··· DATA EXTRACTS
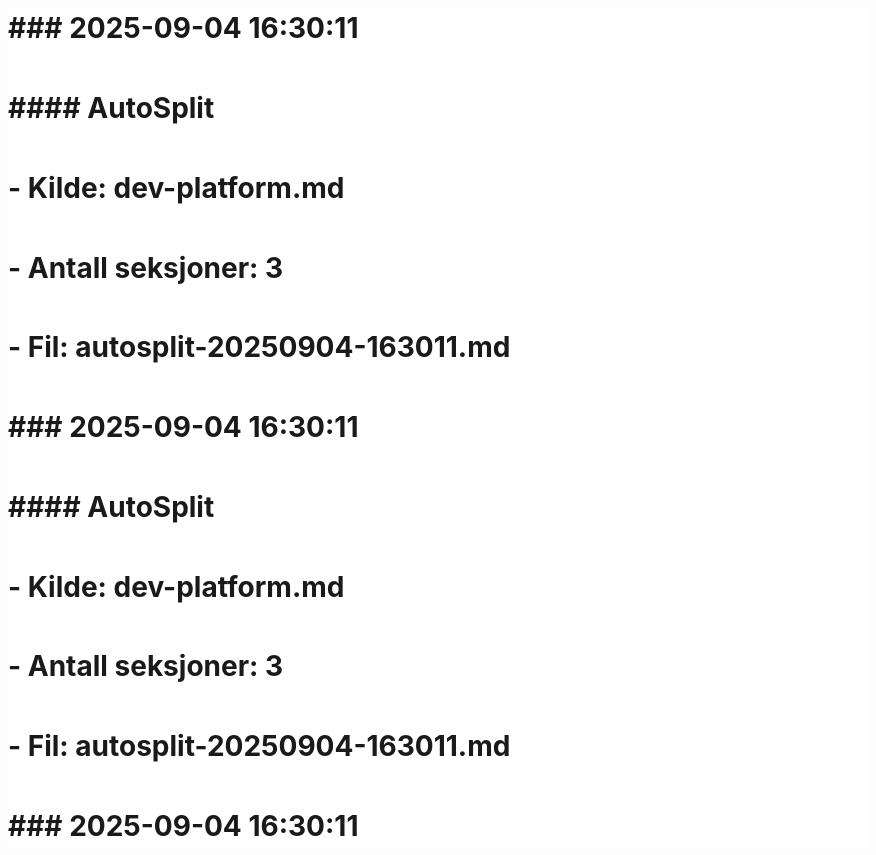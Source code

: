 #

#

#

#

# \### 2025-09-04 16:30:11

# \#### AutoSplit

# \- Kilde: dev-platform.md

# \- Antall seksjoner: 3

# \- Fil: autosplit-20250904-163011.md

#

#

#

#

# \### 2025-09-04 16:30:11

# \#### AutoSplit

# \- Kilde: dev-platform.md

# \- Antall seksjoner: 3

# \- Fil: autosplit-20250904-163011.md

#

#

#

#

# \### 2025-09-04 16:30:11
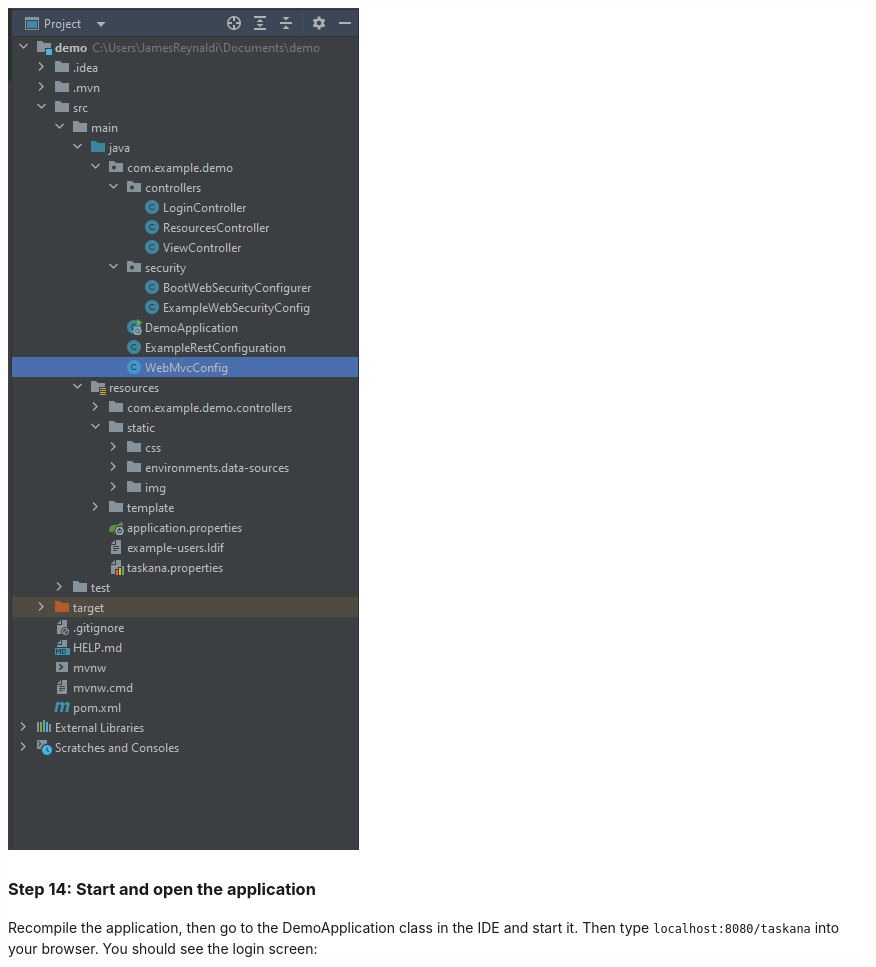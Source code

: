 ![project structure](../static/getting-started/project-structure-end.png)

### Step 14: Start and open the application

Recompile the application, then go to the DemoApplication class in the IDE and start it. Then
type ```localhost:8080/taskana``` into your browser. You should see the login screen:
······
WHAT TO PRODUCE: Every line of the records above must reappear exactly, though the pictures must not.

SOLUTION BELOW:
Source code

: #

#

#

#

# \### 2025-09-04 16:30:11

# \#### AutoSplit

# \- Kilde: dev-platform.md

# \- Antall seksjoner: 3

# \- Fil: autosplit-20250904-163011.md

#

#

#

#

# \### 2025-09-04 16:30:11

# \#### AutoSplit

# \- Kilde: dev-platform.md

# \- Antall seksjoner: 3

# \- Fil: autosplit-20250904-163011.md

#

#

#

#

# \### 2025-09-04 16:30:11
Source code

: ![project structure](../static/getting-started/project-structure-end.png)

### Step 14: Start and open the application

Recompile the application, then go to the DemoApplication class in the IDE and start it. Then
type ```localhost:8080/taskana``` into your browser. You should see the login screen:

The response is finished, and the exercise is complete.